WHEREAS, the Trust is registered with the Securities and Exchange
Commission ( the "Commission") as an open-end management investment
company under the Investment Company Act of 1940, as amended ( the "1940
Act");
WHEREAS, the Adviser is registered with the Commission under the
Investment Advisers Act of 1940, as amended (the "Advisers Act") as an
investment adviser;
WHEREAS, the Trust and the Adviser desire to enter into an
agreement to provide for investment advisory services to the Trust upon
the terms and conditions hereinafter set forth; and
WHEREAS, the Trust and the Adviser contemplate that certain duties
of the Adviser under this Agreement will be delegated to one or more
sub-investment adviser(s) (the "Sub-Adviser(s)") pursuant to separate
sub-advisory agreement(s) (the "Sub-Advisory Agreement(s)");
NOW, THEREFORE, in consideration of the mutual covenants herein
contained, it is agreed between the parties hereto as follows:
1. Appointment. The Trust hereby appoints the Adviser to act as
investment adviser to each Portfolio for the period and on the terms set
forth in this Agreement. The Adviser accepts such appointment and agrees
to furnish the services herein set forth for the compensation herein
provided.

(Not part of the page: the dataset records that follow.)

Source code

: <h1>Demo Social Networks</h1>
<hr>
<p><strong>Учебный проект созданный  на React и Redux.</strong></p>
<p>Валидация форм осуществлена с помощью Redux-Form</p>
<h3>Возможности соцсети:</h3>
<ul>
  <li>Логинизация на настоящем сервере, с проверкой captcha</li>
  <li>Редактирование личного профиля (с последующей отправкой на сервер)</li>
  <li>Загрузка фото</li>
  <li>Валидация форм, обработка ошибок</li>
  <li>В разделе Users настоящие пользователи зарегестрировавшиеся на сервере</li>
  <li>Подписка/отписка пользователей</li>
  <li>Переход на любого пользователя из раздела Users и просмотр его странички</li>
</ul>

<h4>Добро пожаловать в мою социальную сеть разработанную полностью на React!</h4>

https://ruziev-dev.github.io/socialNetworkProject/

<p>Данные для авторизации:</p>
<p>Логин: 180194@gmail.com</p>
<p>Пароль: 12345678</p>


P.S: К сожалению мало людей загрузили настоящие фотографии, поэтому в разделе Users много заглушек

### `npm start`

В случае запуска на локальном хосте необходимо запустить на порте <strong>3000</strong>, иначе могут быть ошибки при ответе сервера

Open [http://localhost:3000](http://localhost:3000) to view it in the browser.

In the event that the Trust establishes one or more portfolios
other than the Portfolios with respect to which it desires to retain the
Adviser to act as investment adviser hereunder, it shall notify the
Adviser in writing. If the Adviser is willing to render such services
under this Agreement it shall notify the Trust in writing whereupon such
portfolio shall become a Portfolio hereunder and shall be subject to the
provisions of this Agreement except to the extent that said provisions
(including those relating to the compensation payable by the Fund to the
Adviser) are modified with respect to such Portfolio in writing by the
Trust and the Adviser at the time.
2. Delegation of Responsibilities. Subject to the approval of the
Trust's Board of Trustees and, if required, the shareholders of the
Portfolios, the Adviser may, pursuant to the Sub-Advisory Agreement(s),
delegate to the Sub-Adviser(s) those of its duties hereunder identified
in the Sub-Advisory Agreement(s), provided that the Adviser shall
continue to supervise and monitor the performance of the duties
delegated to the Sub-Adviser(s) and any such delegation shall not
relieve the Adviser of its duties and obligations under this Agreement.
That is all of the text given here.